履歴書の志望動機には「ミスター味っ子が好きだから」と書いた。そしたらある日、強面の料理長が渋い声で「オレも好きだったよ・・・」と言ってくれた。雑用がメインだったけど、毎日楽しかった。
なんだかんだで料理とは関係がない道に進んで今に至る。たまに、「あの時調理科に進んでいたら違う人生だったかなー」なんて思うこともある。ありふれた後悔だ。30過ぎたら誰にでもありそうな、平凡な後悔だ。
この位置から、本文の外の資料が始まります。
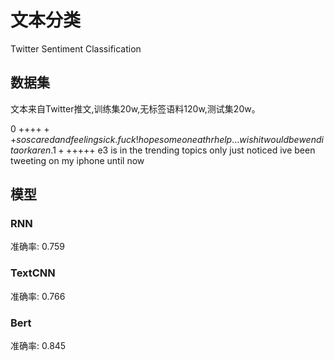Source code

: # 文本分类

Twitter Sentiment Classification

## 数据集

文本来自Twitter推文,训练集20w,无标签语料120w,测试集20w。

  0 +++$+++ so scared and feeling sick . fuck ! hope someone at hr help ... wish it would be wendita or karen .
  1 +++$+++ e3 is in the trending topics only just noticed ive been tweeting on my iphone until now

## 模型

### RNN

准确率: 0.759

### TextCNN

准确率: 0.766

### Bert

准确率: 0.845
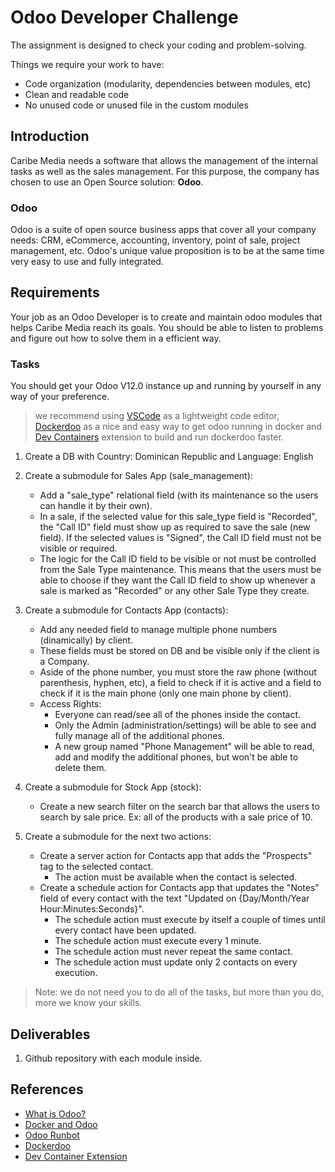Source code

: # Odoo Developer Challenge

The assignment is designed to check your coding and problem-solving.

Things we require your work to have:

- Code organization (modularity, dependencies between modules, etc)
- Clean and readable code
- No unused code or unused file in the custom modules

## Introduction

Caribe Media needs a software that allows the management of the internal tasks as well as the sales management. For this purpose, the company has chosen to use an Open Source solution: **Odoo**.

### Odoo

Odoo is a suite of open source business apps that cover all your company needs: CRM, eCommerce, accounting, inventory, point of sale, project management, etc. Odoo's unique value proposition is to be at the same time very easy to use and fully integrated.

## Requirements

Your job as an Odoo Developer is to create and maintain odoo modules that helps Caribe Media reach its goals. You should be able to listen to problems and figure out how to solve them in a efficient way.

### Tasks

You should get your Odoo V12.0 instance up and running by yourself in any way of your preference.

> we recommend using [VSCode](https://code.visualstudio.com/) as a lightweight code editor, [Dockerdoo](https://github.com/iterativo-git/dockerdoo) as a nice and easy way to get odoo running in docker and [Dev Containers](https://marketplace.visualstudio.com/items?itemName=ms-vscode-remote.remote-containers) extension to build and run dockerdoo faster.

1. Create a DB with Country: Dominican Republic and Language: English
2. Create a submodule for Sales App (sale_management):

   - Add a "sale_type" relational field (with its maintenance so the users can handle it by their own).
   - In a sale, if the selected value for this sale_type field is "Recorded", the "Call ID" field must show up as required to save the sale (new field). If the selected values is "Signed", the Call ID field must not be visible or required.
   - The logic for the Call ID field to be visible or not must be controlled from the Sale Type maintenance. This means that the users must be able to choose if they want the Call ID field to show up whenever a sale is marked as "Recorded" or any other Sale Type they create.

3. Create a submodule for Contacts App (contacts):

   - Add any needed field to manage multiple phone numbers (dinamically) by client.
   - These fields must be stored on DB and be visible only if the client is a Company.
   - Aside of the phone number, you must store the raw phone (without parenthesis, hyphen, etc), a field to check if it is active and a field to check if it is the main phone (only one main phone by client).
   - Access Rights:
     - Everyone can read/see all of the phones inside the contact.
     - Only the Admin (administration/settings) will be able to see and fully manage all of the additional phones.
     - A new group named "Phone Management" will be able to read, add and modify the additional phones, but won't be able to delete them.

4. Create a submodule for Stock App (stock):

   - Create a new search filter on the search bar that allows the users to search by sale price. Ex: all of the products with a sale price of 10.

5. Create a submodule for the next two actions:
   - Create a server action for Contacts app that adds the "Prospects" tag to the selected contact.
     - The action must be available when the contact is selected.
   - Create a schedule action for Contacts app that updates the "Notes" field of every contact with the text "Updated on {Day/Month/Year Hour:Minutes:Seconds}".
     - The schedule action must execute by itself a couple of times until every contact have been updated.
     - The schedule action must execute every 1 minute.
     - The schedule action must never repeat the same contact.
     - The schedule action must update only 2 contacts on every execution.

> Note: we do not need you to do all of the tasks, but more than you do, more we know your skills.

## Deliverables

1. Github repository with each module inside.

## References

- [What is Odoo?](https://www.odoo.com/)
- [Docker and Odoo](https://hub.docker.com/_/odoo)
- [Odoo Runbot](https://runbot.odoo.com/)
- [Dockerdoo](https://github.com/iterativo-git/dockerdoo)
- [Dev Container Extension](https://marketplace.visualstudio.com/items?itemName=ms-vscode-remote.remote-containers)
先日、名探偵コナンを観た。久しぶりにミスター味っ子の姿が目に浮かんだ。声優の高山みなみさんと言えば、コナン君でも、魔女宅でもなく、ましてやクレヨンしんちゃんのおケイおばさんでもない。ぼくにとっては味吉陽一なのだ。
ふと思った。そう言えば、アニメは最終回まで観たけど、漫画版は読んだことがない。というわけで、衝動買いした。大人買いしてしまった。ミスター味っ子[文庫版]全巻セット。
こ、これは、最高すぎる…
仕事は手に付かないし、ブログは滞るし、寝転びすぎて腰は痛いし、生活へのダメージは甚だしい。ものすごいペースで9巻まで読み切った。
ただ、このまま最終回まで読み進んでしまったら、終わってしまう。
ぼくの味っ子が終わってしまう。
ありふれた後悔がそうさせるのか、ぼくはまだ最終巻を開くことができないでいる。